When an acid and a base come together, they neutralize each other to form water and a salt. This process is known as acid-base neutralization. During this reaction, the hydrogen ions ( H^+ ) from the acid combine with the hydroxide ions ( OH^- ) from the base to produce water ( H_2O ). In our exercise, C_6H_{10}O_4 acts as the acid, and KOH is the base.

Understanding this concept is necessary because it helps explain how substances change and interact with each other in chemical reactions. Neutralization reactions are particularly important in many chemical processes, such as titrations, and are used in a variety of industrial, laboratory, and everyday applications.

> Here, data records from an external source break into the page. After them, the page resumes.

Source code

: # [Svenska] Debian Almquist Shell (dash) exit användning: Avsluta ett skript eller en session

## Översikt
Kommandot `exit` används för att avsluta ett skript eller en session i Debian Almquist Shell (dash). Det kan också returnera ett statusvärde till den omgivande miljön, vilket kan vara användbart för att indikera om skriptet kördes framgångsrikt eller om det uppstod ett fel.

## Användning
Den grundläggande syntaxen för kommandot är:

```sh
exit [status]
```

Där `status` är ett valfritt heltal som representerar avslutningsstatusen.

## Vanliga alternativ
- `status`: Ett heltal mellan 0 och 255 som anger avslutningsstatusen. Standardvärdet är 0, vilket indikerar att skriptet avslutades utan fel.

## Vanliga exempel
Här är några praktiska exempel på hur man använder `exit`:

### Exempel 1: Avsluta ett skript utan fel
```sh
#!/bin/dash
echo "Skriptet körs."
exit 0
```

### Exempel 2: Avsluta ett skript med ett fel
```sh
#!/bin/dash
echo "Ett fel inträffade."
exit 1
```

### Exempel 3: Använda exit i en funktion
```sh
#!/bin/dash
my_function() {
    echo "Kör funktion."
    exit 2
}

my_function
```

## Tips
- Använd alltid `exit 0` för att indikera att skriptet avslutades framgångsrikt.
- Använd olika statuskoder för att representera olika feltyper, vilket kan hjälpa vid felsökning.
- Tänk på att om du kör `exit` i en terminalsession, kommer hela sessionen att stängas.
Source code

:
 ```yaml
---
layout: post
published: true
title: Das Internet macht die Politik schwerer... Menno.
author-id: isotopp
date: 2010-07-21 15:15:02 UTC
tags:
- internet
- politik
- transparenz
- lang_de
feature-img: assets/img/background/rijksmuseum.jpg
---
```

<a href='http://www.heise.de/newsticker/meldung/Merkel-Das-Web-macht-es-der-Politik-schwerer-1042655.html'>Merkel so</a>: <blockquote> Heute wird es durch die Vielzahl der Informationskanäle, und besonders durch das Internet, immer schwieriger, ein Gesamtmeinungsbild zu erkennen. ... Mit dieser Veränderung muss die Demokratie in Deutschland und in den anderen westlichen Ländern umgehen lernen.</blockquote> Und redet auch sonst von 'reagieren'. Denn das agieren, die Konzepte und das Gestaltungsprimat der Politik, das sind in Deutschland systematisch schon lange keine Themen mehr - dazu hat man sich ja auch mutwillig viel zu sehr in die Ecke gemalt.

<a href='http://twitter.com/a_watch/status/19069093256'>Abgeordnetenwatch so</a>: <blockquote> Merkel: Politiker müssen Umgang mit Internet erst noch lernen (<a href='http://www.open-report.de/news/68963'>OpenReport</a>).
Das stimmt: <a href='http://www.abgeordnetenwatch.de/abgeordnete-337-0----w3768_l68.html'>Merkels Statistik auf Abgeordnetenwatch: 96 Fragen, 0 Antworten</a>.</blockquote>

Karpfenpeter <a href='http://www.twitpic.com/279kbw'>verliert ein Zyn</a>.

In the exercise, complete neutralization is achieved when the right amount of KOH is mixed with C_6H_{10}O_4 , resulting in no leftover acid or base.

Calculating moles is fundamental in chemistry for expressing amounts of a chemical substance. To determine the moles of a substance, you divide the mass of the substance by its molar mass. The molar mass is the weight of one mole of a substance, usually expressed in grams per mole.

For instance, in the given exercise, we calculated the moles of KOH using its mass and molar mass:

• Molar mass of KOH: K (39.1 g/mol) + O (16.0 g/mol) + H (1.0 g/mol) = 56.1 g/mol
• Moles of KOH: \(\frac{0.768\, \text{g}}{56.1\, \text{g/mol}} \approx 0.0137\, \text{mol}\)

Similarly, we find the moles of the acid C_6H_{10}O_4 using its molar mass and given mass.

• Molar mass of \(C_6H_{10}O_4\): \(6\times12.01 + 10\times1.01 + 4\times16.00 = 146.14\, \text{g/mol}\)
• Moles of acid used: \(\frac{1\, \text{g}}{146.14\, \text{g/mol}} \approx 0.00684\, \text{mol}\)

Understanding mole calculations can simplify solving various chemistry problems, as it allows us to easily relate masses to number of particles.

Chemical stoichiometry is the study of the quantitative relationships in a balanced chemical equation. It enables us to predict the amount of products formed or reactants consumed in a given reaction.

In the context of the given problem, stoichiometry helps in determining how many equivalents of C_6H_{10}O_4 react with KOH. This specific reaction demonstrates that to completely neutralize 1 gram of C_6H_{10}O_4, precise moles of KOH are required.

The stoichiometric relationship in our exercise shows that each equivalent of the acid reacts with one mole of KOH. Thus, by setting up the equation \(0.0137\, \text{mol (KOH)} = n \times 0.00684\, \text{mol (acid)}\), we solve for the basicity \(n\).

• Solving for basicity: \(n = \frac{0.0137}{0.00684} \approx 2\)

The calculated basicity of 2 implies that the acid can donate 2 hydrogen ions in the reaction. Mastering stoichiometry is crucial in chemistry, as it helps predict and measure reactants and products accurately in any chemical reaction.